The Gothic design used color and light to subdue the brightness outside to a dimness to calm the troubled spirit. Among it features are: pilasters at regular intervals to support a slate roof, stained-glass windows of Gothic design made in England and shipped up the Mississippi River, a bell tower with four pointed stone corners. The entrance doors, pride-dieus, and pews were handmade, and are still in use today.

The communion service, still in use, was given by the Taylor family, relatives of General Taylor. The first boy’s choir in the Diocese was established at St. Stephen’s in 1848. In the 1870’s, a period without a rector and also during a flu epidemic, Bishop Polk appointed Mrs. Sara Archer as the first woman Lay Reader in the diocese, an unprecedented action, due to the shortage of men to conduct the services. Through her devotion and faithfulness the church was kept open until a rector could be found.

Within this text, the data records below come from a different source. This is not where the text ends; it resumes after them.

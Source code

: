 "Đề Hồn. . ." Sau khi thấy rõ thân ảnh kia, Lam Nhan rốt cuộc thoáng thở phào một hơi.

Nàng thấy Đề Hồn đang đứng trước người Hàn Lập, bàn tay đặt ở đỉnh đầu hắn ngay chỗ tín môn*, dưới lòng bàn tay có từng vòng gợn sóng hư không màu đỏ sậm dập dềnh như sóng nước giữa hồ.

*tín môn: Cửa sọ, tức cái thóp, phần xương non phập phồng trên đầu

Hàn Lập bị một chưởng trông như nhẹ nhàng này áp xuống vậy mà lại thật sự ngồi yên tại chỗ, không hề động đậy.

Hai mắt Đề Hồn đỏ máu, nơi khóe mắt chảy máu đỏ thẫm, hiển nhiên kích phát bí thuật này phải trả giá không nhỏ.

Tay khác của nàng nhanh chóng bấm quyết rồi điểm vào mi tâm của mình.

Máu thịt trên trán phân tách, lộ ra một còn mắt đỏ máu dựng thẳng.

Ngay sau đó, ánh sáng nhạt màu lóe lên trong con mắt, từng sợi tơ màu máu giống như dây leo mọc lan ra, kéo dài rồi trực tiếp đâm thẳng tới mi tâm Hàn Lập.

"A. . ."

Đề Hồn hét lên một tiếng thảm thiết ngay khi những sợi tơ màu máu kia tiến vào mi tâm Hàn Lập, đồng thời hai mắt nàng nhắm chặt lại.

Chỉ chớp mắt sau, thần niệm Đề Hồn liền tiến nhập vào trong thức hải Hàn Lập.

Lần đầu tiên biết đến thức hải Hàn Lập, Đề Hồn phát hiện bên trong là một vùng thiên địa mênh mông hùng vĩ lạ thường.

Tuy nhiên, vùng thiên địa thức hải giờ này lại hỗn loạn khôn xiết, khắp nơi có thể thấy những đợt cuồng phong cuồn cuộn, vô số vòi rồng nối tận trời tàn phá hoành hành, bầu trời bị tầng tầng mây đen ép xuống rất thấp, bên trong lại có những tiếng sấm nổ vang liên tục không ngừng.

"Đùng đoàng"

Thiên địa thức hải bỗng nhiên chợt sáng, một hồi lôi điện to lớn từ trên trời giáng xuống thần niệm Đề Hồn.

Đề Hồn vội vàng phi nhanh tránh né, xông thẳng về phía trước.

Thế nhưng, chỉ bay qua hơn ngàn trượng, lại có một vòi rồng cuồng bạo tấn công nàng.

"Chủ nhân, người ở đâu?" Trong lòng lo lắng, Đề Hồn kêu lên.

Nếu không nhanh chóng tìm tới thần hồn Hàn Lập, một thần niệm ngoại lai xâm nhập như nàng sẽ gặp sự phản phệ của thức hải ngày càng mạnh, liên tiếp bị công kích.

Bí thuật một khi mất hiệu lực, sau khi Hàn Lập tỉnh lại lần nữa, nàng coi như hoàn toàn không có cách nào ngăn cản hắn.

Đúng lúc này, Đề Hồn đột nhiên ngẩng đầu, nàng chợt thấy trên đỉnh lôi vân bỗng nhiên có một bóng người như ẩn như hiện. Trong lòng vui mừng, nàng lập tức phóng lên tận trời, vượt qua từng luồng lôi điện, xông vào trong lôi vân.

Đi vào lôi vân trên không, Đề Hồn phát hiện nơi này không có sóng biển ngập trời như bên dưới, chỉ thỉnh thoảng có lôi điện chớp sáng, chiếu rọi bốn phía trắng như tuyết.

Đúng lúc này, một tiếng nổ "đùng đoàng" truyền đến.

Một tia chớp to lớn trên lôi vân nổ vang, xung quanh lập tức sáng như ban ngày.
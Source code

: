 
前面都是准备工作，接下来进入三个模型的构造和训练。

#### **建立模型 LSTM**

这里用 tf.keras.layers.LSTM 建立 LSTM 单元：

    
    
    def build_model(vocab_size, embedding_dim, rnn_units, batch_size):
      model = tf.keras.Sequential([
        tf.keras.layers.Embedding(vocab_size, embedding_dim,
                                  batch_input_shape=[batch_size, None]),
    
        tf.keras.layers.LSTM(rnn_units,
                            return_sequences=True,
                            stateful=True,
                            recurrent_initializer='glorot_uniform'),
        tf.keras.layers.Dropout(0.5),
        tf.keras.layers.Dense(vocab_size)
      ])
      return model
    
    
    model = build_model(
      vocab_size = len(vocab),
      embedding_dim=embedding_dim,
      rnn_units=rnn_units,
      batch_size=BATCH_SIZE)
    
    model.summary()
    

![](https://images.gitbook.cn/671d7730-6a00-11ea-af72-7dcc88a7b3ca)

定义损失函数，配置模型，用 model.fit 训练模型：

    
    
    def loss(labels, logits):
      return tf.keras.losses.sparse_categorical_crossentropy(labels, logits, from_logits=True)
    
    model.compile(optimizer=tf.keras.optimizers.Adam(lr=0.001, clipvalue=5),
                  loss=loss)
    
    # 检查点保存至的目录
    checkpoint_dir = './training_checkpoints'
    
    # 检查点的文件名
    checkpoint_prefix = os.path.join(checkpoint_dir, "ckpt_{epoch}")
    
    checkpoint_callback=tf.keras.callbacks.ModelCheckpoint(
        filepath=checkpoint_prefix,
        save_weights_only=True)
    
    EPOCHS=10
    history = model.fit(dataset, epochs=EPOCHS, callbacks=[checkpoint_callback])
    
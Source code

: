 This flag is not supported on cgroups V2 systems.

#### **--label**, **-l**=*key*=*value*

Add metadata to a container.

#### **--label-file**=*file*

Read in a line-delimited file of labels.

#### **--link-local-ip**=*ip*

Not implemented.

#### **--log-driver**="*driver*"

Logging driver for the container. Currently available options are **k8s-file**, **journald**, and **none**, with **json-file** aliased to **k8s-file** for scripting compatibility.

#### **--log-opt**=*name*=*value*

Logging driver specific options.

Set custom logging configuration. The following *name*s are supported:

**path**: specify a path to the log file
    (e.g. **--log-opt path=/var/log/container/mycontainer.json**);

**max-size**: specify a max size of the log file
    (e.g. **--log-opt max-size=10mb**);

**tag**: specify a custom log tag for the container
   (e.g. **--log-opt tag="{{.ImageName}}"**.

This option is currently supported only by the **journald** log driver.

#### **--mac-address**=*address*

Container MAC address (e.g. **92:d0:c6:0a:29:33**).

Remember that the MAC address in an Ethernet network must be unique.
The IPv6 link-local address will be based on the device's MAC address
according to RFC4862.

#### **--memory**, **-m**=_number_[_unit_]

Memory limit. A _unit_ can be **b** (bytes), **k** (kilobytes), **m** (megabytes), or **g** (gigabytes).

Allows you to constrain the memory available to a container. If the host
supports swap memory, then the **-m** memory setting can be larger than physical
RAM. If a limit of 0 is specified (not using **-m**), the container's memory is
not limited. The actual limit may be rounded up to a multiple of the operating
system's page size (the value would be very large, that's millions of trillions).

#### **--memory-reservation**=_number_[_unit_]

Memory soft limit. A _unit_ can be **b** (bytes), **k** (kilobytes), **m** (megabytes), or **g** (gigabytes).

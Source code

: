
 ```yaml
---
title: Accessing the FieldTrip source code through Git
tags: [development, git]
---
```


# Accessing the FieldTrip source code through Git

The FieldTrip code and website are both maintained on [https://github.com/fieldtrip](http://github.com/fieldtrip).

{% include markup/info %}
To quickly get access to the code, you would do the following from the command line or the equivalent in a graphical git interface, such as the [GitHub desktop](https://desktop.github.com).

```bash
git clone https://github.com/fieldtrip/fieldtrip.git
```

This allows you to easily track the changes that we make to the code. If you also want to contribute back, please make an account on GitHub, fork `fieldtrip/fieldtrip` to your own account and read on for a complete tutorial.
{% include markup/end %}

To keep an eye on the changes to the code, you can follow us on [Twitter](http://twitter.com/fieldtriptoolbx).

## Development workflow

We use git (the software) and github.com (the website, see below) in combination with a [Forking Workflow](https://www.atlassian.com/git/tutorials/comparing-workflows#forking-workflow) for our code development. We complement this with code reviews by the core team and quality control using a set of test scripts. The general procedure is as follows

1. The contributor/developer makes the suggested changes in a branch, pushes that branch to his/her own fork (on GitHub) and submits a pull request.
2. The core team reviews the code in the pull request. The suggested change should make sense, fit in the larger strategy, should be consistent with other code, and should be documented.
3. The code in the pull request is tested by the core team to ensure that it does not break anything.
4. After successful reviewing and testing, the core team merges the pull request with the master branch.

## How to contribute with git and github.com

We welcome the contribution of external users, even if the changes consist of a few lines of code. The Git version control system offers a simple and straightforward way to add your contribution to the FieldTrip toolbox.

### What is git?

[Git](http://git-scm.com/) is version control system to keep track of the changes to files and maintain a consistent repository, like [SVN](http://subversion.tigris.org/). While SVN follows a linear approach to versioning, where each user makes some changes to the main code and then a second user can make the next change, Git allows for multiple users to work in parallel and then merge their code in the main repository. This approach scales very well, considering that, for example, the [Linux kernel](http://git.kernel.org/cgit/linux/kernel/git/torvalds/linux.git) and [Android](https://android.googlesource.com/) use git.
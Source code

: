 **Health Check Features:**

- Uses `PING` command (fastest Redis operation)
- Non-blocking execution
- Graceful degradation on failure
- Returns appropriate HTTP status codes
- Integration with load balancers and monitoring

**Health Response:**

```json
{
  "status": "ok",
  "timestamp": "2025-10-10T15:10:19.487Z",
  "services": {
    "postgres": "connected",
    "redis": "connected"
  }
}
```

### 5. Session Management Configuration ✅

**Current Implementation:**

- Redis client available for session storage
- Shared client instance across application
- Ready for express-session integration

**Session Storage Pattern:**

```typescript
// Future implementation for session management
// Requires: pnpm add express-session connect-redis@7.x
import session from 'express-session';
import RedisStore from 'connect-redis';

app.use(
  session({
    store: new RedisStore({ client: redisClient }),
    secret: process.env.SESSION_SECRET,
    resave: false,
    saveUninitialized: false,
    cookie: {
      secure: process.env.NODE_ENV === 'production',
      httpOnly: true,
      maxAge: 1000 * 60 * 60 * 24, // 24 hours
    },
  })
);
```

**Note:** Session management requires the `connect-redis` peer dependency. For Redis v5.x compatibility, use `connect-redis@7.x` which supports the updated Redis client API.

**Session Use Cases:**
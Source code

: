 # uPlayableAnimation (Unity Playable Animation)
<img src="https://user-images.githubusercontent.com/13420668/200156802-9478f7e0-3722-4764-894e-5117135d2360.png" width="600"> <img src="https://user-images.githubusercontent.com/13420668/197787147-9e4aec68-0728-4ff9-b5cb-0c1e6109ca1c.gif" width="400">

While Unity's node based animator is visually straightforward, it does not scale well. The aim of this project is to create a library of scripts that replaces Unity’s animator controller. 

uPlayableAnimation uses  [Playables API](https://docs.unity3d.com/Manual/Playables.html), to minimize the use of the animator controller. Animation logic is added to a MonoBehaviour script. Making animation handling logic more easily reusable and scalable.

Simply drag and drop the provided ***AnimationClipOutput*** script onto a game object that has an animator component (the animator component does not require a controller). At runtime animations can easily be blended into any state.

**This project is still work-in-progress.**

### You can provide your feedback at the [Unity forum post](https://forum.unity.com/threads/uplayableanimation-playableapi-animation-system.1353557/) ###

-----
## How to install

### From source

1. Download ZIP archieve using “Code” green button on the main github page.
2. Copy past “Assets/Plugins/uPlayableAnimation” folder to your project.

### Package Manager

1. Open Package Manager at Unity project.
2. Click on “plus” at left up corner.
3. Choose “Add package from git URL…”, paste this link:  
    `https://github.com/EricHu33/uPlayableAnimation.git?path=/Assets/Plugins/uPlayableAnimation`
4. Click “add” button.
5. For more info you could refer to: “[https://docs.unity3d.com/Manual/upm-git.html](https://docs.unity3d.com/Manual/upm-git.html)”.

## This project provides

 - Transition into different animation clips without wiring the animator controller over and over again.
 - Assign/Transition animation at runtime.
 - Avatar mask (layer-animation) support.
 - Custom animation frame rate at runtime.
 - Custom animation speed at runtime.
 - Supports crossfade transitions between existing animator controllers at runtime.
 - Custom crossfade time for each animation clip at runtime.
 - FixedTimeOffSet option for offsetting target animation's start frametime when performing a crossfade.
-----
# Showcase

St. Stephen’s is the oldest Episcopal Church building in the Diocese which has not undergone some design change. It is the third oldest church building, and the thirteenth oldest parish in the Diocese. It was completely restored and placed on the National Register of Historical Places in 1978. In its cemetery grounds it has a monument erected to honor a Confederate unknown solider.

Since its beginning, St. Stephen’s has held services every Sunday. May we continue to be witnesses for God in this community.